LE CLIP VIDEO qui transforma David Adamov de soldat anonyme en personnalité nationale a été enregistré par une caméra palestinienne à Hébron.
Ce genre de caméras vidéo est devenu le fléau de l’armée israélienne. Elles ont été largement distribuées à de jeunes Palestiniens dans l’ensemble des territoires occupés par des organisations de paix israéliennes, en particulier B’Tselem.
Le clip commence par la scène à Hébron. Au milieu de la rue Shuhada se tient un soldat isolé portant un béret vert et armé d’un fusil. Il ressemble à n’importe quel soldat, avec la barbe courte en vogue actuellement chez les jeunes Israéliens.
Une sorte de discussion s’engage entre le soldat et des Palestiniens d’un certain âge dans la rue. Mais la caméra se tourne vers un adolescent palestinien, sans arme, qui s’approche du soldat, amenant son visage très près de lui et lui posant la main sur l’épaule.
Le soldat réagit avec colère, brandissant son fusil. C’est à ce moment qu’un autre adolescent entre dans le champ et dépasse le soldat par l’arrière.
Le soldat, se sentant de toute évidence menacé, se retourne et arme son fusil, prêt à tirer. Menaçant les deux adolescents, il essaie de frapper l’un d’eux, proférant pendant tout ce temps un flot d’obscénités. Il remarque alors le caméraman, lui ordonne de cesser de filmer et maudit sa mère dans les termes les plus grossiers. Fin.

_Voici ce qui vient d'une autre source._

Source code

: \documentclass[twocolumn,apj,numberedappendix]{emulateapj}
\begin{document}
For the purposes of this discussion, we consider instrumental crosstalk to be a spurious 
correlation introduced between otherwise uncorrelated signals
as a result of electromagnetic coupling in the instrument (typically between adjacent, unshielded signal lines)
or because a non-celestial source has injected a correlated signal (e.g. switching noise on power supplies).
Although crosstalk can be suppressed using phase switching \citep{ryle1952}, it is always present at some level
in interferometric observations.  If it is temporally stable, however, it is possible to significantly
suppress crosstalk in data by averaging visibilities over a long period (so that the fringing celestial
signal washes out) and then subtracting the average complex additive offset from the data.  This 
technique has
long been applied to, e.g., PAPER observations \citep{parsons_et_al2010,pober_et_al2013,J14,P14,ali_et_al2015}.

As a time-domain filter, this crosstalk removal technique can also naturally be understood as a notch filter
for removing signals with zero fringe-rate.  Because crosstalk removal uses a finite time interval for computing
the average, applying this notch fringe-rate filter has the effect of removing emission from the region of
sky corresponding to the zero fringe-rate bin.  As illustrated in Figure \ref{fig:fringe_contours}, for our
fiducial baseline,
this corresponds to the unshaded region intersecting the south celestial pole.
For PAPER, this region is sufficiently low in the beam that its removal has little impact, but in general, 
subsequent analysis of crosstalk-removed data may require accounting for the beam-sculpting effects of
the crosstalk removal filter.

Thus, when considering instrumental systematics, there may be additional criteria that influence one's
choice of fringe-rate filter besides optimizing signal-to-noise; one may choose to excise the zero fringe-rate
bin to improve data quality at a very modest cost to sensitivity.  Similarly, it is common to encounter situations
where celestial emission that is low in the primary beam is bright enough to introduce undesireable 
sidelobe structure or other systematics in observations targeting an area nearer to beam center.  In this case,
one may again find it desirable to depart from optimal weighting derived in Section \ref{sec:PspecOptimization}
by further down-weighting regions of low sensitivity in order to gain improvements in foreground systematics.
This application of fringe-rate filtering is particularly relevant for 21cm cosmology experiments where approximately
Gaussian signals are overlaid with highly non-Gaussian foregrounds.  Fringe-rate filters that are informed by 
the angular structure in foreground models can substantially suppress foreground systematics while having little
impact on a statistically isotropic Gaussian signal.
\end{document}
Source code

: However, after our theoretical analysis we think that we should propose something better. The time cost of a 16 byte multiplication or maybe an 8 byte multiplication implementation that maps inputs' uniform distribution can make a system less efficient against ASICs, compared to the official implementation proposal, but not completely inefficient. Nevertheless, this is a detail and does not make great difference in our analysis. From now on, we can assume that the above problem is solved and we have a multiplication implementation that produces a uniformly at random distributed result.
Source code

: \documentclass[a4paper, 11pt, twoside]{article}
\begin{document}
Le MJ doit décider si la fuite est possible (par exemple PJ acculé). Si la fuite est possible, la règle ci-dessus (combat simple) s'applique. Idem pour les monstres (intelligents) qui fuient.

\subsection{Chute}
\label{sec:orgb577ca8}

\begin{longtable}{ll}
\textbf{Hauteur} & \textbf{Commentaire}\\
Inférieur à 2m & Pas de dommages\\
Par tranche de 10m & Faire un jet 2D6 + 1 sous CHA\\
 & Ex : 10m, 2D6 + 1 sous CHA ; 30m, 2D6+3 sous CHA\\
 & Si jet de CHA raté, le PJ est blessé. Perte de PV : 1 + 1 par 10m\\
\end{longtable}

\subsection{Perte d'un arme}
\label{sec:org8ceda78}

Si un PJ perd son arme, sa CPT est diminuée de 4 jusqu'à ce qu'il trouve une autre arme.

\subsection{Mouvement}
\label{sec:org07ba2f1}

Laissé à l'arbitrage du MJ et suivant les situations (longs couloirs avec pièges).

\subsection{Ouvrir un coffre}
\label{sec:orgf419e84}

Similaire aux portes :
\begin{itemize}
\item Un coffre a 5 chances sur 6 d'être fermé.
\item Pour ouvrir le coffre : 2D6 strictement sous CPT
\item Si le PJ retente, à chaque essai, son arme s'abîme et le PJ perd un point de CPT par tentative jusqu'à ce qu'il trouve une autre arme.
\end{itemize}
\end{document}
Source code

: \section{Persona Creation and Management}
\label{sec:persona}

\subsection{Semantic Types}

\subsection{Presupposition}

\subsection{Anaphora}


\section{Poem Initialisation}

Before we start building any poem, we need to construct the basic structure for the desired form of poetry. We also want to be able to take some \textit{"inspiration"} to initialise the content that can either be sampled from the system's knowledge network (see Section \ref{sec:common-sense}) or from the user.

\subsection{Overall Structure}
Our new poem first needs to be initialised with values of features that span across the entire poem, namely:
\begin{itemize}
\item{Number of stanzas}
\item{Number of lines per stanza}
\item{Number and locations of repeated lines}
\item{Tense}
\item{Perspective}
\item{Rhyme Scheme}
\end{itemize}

CE CLIP a été présenté ce soir-là sur les trois chaînes principales de la télévision israélienne.
Pour ceux d’entre nous qui connaissons la réalité en Cisjordanie, il n’y avait là rien d’extraordinaire. Des scènes de ce genre se produisent en permanence. Si le soldat ne tue personne, ce n’est que de la routine. S’il tue effectivement quelqu’un, l’armée annonce qu’une enquête a été ouverte. C’est en général la dernière fois qu’on en entend parler.
Ce qu’il y a de particulier ici, c’est que toute la scène a été photographiée et diffusée. L’armée interdit aux soldats de se comporter ainsi en présence de photographes, et notamment de menacer le caméraman. Des expériences douloureuses ont appris à l’armée que de tels clips, s’ils sont diffusés à l’étranger, peuvent sérieusement saper la propagande israélienne (officiellement qualifiée d’“explication”)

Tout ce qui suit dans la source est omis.